#### [EXERCISE REQUIREMENTS]
Search the records for lines with the word "found" and copy each match.

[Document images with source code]
++++++++++++++++++++
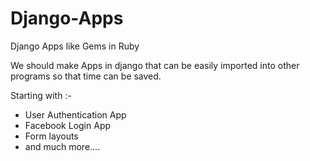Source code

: # Django-Apps
Django Apps like Gems in Ruby

We should make Apps in django that can be easily imported into other programs so that time can be saved.

Starting with :- 
* User Authentication App
* Facebook Login App
* Form layouts
* and much more....


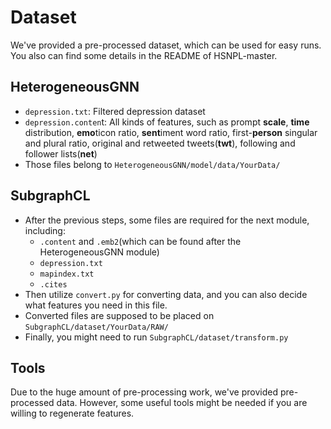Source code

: # Dataset

We've provided a pre-processed dataset, which can be used for easy runs. You also can find some details in the README of HSNPL-master.

## HeterogeneousGNN

+ `depression.txt`: Filtered depression dataset
+ `depression.conten`t: All kinds of features, such as prompt **scale**, **time** distribution, **emo**ticon ratio, **sent**iment word ratio, first-**person** singular and plural ratio, original and retweeted tweets(**twt**), following and follower lists(**net**)
+ Those files belong to `HeterogeneousGNN/model/data/YourData/`

## SubgraphCL

+ After the previous steps, some files are required for the next module, including: 
  + `.content` and `.emb2`(which can be found after the HeterogeneousGNN module)
  + `depression.txt`
  + `mapindex.txt`
  + `.cites`
+ Then utilize `convert.py` for converting data, and you can also decide what features you need in this file.
+ Converted files are supposed to be placed on `SubgraphCL/dataset/YourData/RAW/`
+ Finally, you might need to run `SubgraphCL/dataset/transform.py`

## Tools

Due to the huge amount of pre-processing work, we've provided pre-processed data. However, some useful tools might be needed if you are willing to regenerate features.


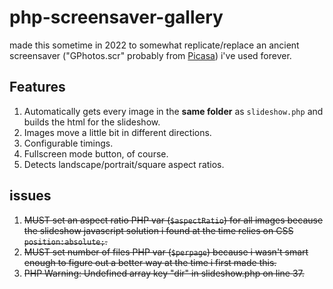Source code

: # php-screensaver-gallery
made this sometime in 2022 to somewhat replicate/replace an ancient screensaver ("GPhotos.scr" probably from [Picasa]([url](https://en.wikipedia.org/wiki/Picasa))) i've used forever.

## Features
1. Automatically gets every image in the **same folder** as `slideshow.php` and builds the html for the slideshow.
2. Images move a little bit in different directions.
3. Configurable timings.
4. Fullscreen mode button, of course.
5. Detects landscape/portrait/square aspect ratios.

## issues
1. ~~MUST set an aspect ratio PHP var (`$aspectRatio`) for all images because the slideshow javascript solution i found at the time relies on CSS `position:absolute;`.~~
2. ~~MUST set number of files PHP var (`$perpage`) because i wasn't smart enough to figure out a better way at the time i first made this.~~
3. ~~PHP Warning:  Undefined array key "dir" in slideshow.php on line 37.~~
++++++++++++++++++++
#### [ANSWER SPACE]
  + `.content` and `.emb2`(which can be found after the HeterogeneousGNN module)
1. ~~MUST set an aspect ratio PHP var (`$aspectRatio`) for all images because the slideshow javascript solution i found at the time relies on CSS `position:absolute;`.~~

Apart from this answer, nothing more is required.